[Opening Given information section]

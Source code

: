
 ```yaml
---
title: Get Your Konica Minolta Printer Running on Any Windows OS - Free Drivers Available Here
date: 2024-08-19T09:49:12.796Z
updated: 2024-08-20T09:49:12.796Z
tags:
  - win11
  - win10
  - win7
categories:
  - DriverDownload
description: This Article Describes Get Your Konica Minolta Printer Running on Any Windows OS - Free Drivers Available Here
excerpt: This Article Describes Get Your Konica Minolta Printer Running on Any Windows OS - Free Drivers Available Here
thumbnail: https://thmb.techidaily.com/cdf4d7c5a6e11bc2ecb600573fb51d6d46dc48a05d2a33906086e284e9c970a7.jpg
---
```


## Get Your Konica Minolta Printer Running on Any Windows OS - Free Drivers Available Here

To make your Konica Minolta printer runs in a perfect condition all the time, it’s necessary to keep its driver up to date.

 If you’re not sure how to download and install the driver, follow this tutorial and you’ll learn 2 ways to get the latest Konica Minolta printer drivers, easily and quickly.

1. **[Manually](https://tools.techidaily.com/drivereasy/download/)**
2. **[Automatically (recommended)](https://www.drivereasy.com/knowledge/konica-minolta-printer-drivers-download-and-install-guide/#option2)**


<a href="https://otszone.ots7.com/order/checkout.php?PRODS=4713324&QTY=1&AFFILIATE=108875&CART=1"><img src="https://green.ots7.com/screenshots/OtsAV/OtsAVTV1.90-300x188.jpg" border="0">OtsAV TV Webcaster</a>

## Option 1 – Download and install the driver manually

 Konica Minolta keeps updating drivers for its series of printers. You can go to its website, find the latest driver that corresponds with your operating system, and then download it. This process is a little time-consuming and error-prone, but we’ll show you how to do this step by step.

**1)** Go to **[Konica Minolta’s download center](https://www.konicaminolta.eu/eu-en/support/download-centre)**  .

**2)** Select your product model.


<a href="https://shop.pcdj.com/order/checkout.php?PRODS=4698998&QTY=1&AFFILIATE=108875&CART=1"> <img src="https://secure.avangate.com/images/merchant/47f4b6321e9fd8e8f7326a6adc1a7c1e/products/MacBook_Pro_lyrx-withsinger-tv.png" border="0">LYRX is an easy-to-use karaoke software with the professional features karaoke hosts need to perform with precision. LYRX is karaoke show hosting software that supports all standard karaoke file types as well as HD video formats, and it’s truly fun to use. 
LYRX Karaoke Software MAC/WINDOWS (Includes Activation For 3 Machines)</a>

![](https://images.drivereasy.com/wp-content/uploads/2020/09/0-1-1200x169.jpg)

[Closing Given information section]
[Opening Given information section]

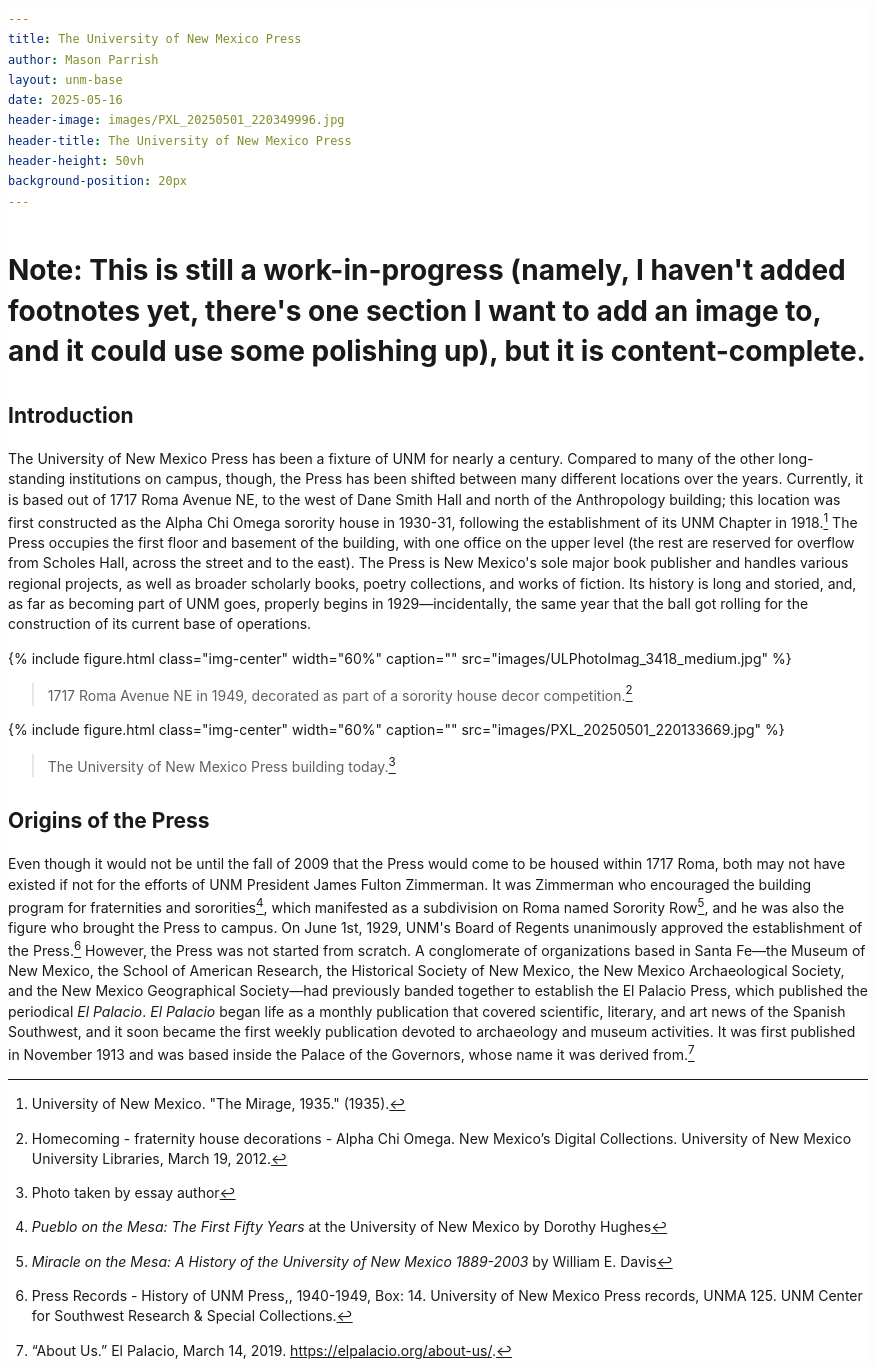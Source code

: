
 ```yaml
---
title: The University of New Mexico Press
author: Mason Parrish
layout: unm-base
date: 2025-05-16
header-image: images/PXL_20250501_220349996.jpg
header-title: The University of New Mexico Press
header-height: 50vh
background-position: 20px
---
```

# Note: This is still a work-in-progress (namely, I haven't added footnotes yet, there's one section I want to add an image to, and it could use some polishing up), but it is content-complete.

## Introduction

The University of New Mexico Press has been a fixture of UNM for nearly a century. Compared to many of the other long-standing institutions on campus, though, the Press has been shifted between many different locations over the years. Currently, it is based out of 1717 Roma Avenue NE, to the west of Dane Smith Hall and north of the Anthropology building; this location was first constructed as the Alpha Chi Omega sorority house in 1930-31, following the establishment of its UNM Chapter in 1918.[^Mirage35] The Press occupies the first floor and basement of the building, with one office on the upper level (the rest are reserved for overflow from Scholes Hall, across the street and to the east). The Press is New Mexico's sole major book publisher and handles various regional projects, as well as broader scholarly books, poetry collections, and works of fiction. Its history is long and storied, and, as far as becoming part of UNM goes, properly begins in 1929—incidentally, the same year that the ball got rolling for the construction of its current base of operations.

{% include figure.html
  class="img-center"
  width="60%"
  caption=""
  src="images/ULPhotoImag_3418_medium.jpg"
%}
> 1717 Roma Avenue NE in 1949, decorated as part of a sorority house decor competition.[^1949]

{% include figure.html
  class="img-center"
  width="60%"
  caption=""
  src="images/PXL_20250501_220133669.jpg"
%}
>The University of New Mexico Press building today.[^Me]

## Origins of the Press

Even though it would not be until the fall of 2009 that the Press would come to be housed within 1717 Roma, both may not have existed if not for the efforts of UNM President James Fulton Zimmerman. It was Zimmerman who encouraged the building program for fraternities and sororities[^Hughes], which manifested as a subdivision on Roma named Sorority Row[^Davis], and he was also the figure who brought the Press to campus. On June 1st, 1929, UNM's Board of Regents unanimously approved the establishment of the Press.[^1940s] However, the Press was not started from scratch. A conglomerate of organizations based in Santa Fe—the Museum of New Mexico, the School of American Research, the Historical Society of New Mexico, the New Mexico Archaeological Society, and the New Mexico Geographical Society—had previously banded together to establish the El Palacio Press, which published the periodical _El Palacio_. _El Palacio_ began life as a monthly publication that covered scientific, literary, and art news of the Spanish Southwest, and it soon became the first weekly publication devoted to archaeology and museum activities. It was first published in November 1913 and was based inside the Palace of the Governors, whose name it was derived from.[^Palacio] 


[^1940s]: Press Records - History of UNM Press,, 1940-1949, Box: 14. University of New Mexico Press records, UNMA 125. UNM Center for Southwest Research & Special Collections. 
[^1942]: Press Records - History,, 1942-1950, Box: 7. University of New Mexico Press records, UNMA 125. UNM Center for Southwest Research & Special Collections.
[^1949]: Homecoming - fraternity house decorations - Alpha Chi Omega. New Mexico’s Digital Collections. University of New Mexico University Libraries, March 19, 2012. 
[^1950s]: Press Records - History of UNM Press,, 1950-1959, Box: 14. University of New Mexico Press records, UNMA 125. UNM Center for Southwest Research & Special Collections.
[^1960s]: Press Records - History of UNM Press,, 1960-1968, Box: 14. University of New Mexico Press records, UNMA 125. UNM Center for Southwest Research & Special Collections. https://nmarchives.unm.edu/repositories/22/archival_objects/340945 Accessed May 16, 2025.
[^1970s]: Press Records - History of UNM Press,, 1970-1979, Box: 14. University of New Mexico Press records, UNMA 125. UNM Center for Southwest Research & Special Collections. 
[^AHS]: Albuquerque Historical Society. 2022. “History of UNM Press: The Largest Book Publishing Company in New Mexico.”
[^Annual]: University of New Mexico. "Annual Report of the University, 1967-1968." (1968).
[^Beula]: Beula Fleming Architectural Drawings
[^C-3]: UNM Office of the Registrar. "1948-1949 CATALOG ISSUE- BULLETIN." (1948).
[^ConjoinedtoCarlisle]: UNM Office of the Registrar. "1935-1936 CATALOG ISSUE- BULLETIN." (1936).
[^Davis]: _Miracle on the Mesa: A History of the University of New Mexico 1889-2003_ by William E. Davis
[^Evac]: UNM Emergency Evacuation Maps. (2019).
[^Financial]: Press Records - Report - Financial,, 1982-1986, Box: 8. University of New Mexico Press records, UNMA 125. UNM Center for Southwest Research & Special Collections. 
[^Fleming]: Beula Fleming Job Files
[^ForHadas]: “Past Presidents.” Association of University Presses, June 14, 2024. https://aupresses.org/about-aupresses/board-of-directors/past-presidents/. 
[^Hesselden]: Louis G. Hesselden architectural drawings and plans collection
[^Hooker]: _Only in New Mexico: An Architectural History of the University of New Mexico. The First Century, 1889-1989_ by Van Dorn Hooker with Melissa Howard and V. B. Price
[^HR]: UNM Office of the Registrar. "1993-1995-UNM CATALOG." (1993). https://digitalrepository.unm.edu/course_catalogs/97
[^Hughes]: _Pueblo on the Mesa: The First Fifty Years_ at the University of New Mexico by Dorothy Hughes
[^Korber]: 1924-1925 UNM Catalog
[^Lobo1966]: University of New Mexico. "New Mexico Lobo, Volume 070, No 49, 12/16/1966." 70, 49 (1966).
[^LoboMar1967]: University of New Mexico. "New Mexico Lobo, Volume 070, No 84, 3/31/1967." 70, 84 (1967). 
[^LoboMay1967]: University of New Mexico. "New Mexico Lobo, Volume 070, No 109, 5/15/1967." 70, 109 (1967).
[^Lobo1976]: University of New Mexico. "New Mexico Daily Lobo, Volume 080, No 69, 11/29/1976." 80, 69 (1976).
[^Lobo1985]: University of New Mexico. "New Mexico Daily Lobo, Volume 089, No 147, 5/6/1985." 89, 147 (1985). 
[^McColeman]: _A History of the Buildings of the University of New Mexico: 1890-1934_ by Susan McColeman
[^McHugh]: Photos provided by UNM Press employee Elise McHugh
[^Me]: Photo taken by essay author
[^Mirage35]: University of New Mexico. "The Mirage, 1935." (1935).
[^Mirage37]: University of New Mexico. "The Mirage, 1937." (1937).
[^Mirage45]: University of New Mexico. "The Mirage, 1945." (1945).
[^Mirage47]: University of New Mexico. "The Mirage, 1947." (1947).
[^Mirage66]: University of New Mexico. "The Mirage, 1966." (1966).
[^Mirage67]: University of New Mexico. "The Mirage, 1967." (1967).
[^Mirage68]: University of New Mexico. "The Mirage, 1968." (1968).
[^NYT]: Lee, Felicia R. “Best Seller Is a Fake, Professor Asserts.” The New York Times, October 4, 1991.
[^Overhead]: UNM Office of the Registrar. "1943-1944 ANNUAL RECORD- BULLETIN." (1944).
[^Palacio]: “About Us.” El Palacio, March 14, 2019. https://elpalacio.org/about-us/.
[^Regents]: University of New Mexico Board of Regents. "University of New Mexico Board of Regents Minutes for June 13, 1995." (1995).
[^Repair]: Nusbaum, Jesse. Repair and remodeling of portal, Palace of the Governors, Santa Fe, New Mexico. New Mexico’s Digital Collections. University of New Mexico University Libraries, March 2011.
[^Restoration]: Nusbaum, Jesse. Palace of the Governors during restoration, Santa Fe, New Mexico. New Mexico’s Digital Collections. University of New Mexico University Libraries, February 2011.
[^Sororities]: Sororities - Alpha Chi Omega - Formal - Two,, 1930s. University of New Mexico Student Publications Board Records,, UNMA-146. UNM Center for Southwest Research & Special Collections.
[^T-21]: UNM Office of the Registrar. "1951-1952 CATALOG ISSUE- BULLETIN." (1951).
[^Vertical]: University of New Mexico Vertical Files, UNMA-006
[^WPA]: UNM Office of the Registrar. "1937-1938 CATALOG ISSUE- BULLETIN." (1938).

[Closing Given information section]

▶ **What to produce**
Using the entries above, give back exactly the line containing "[^Mirage35]: University of", the line containing "[^Mirage68]: University of", and every line between them, and nothing else.

▶ **Result of the exercise**
[^Mirage35]: University of New Mexico. "The Mirage, 1935." (1935).
[^Mirage37]: University of New Mexico. "The Mirage, 1937." (1937).
[^Mirage45]: University of New Mexico. "The Mirage, 1945." (1945).
[^Mirage47]: University of New Mexico. "The Mirage, 1947." (1947).
[^Mirage66]: University of New Mexico. "The Mirage, 1966." (1966).
[^Mirage67]: University of New Mexico. "The Mirage, 1967." (1967).
[^Mirage68]: University of New Mexico. "The Mirage, 1968." (1968).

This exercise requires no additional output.